== Segment start ==

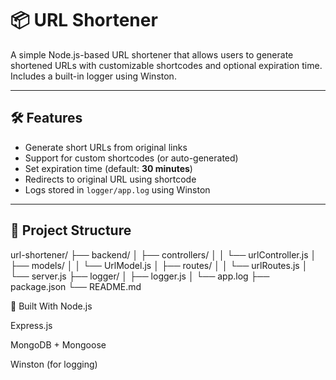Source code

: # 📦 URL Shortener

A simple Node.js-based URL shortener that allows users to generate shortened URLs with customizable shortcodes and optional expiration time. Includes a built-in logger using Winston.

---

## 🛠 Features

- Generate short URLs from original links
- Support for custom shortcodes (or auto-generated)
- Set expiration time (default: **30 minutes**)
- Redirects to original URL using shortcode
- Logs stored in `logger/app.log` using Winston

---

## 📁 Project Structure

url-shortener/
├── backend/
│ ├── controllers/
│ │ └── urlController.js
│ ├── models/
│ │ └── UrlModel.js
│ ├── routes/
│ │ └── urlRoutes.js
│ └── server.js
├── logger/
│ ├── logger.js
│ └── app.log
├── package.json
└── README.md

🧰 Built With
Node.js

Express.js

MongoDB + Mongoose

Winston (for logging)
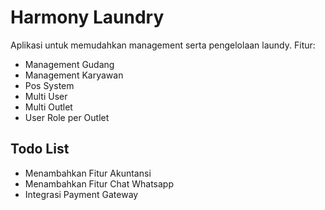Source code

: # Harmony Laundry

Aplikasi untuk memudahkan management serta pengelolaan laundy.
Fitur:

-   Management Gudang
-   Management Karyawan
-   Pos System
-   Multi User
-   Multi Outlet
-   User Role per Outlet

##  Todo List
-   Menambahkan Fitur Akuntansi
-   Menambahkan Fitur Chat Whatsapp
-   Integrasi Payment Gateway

== Segment end ==
== Segment start ==

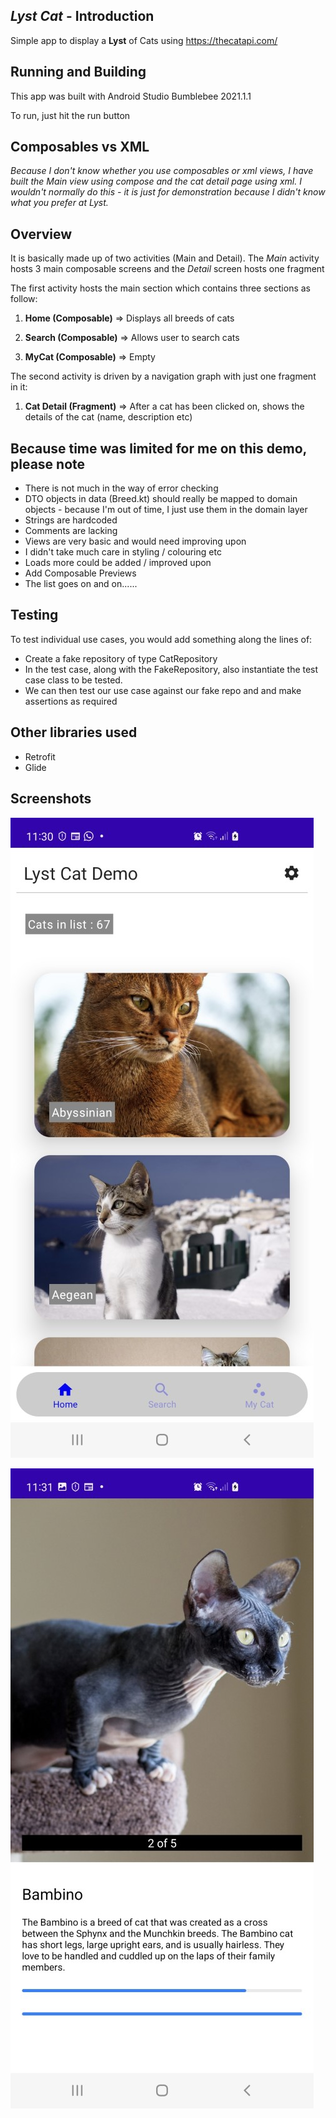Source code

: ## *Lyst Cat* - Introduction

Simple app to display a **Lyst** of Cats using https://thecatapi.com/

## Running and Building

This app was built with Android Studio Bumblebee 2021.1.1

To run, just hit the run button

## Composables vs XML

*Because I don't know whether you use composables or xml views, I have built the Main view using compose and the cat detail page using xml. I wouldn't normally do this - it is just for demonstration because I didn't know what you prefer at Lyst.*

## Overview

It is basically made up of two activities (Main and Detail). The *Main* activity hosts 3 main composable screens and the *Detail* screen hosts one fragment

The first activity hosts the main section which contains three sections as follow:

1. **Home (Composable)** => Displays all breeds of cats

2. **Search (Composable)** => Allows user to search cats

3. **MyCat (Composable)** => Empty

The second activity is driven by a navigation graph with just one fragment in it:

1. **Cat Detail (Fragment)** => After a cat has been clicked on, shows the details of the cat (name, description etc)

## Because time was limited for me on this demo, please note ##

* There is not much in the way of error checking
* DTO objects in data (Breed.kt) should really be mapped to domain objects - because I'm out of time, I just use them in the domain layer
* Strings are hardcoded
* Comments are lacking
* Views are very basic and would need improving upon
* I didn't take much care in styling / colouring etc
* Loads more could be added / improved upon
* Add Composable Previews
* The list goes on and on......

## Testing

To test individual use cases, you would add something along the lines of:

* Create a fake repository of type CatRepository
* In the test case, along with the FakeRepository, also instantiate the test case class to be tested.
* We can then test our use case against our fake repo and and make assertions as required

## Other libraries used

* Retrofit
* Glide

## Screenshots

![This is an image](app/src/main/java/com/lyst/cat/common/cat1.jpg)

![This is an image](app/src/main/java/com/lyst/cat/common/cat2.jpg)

== Segment end ==

TASK TO COMPLETE >> Copy every line of the data where "shortcodes" is found.

THE ANSWER >>
A simple Node.js-based URL shortener that allows users to generate shortened URLs with customizable shortcodes and optional expiration time. Includes a built-in logger using Winston.
- Support for custom shortcodes (or auto-generated)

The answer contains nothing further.